* EXERCISE PROMPT *
Please copy each line of the listing that includes the string "data".
◇ ◇ ◇ ◇ ◇ ◇ ◇
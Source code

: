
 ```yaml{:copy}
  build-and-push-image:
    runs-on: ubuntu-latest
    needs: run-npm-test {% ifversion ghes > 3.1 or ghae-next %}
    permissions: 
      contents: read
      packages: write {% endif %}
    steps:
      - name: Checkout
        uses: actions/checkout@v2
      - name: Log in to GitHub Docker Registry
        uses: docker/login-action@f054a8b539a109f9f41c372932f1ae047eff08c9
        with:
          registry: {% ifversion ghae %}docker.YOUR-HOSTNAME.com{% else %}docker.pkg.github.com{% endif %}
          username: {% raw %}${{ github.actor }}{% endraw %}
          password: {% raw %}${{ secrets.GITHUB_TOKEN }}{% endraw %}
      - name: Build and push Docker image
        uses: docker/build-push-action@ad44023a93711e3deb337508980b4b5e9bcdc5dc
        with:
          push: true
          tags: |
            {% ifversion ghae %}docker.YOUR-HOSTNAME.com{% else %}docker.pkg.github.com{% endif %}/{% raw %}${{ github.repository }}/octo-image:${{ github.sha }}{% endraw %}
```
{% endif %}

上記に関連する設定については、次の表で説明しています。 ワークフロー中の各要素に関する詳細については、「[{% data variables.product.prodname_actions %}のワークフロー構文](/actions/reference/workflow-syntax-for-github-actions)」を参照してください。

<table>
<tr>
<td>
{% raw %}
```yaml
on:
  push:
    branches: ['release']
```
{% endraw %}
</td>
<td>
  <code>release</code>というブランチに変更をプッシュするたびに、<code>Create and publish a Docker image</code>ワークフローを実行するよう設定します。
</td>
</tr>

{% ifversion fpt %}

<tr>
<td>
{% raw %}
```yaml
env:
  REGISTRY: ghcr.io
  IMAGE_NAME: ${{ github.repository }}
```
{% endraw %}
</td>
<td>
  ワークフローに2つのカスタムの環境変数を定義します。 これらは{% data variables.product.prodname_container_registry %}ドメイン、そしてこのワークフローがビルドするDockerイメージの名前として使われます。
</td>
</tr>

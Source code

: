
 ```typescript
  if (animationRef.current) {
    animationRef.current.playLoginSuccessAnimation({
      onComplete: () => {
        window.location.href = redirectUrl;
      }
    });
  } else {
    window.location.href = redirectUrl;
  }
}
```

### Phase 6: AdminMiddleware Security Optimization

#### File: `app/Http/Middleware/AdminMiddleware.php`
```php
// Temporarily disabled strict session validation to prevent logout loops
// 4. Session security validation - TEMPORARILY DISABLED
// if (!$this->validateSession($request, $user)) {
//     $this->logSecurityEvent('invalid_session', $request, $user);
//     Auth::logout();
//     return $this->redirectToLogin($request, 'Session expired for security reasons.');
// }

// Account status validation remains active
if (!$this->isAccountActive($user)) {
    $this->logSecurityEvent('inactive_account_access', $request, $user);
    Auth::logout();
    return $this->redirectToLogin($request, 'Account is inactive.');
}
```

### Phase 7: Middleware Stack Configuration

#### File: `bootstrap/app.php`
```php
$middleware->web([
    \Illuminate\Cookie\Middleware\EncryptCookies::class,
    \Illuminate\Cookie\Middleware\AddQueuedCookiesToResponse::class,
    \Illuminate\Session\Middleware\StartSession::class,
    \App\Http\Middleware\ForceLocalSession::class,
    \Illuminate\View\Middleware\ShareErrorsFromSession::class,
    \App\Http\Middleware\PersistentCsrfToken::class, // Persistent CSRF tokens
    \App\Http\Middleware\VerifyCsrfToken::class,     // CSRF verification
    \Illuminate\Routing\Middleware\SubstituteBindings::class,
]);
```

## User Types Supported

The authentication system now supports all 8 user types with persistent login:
◇ ◇ ◇ ◇ ◇ ◇ ◇
* RESULT FOR THIS TASK *
上記に関連する設定については、次の表で説明しています。 ワークフロー中の各要素に関する詳細については、「[{% data variables.product.prodname_actions %}のワークフロー構文](/actions/reference/workflow-syntax-for-github-actions)」を参照してください。
  ワークフローに2つのカスタムの環境変数を定義します。 これらは{% data variables.product.prodname_container_registry %}ドメイン、そしてこのワークフローがビルドするDockerイメージの名前として使われます。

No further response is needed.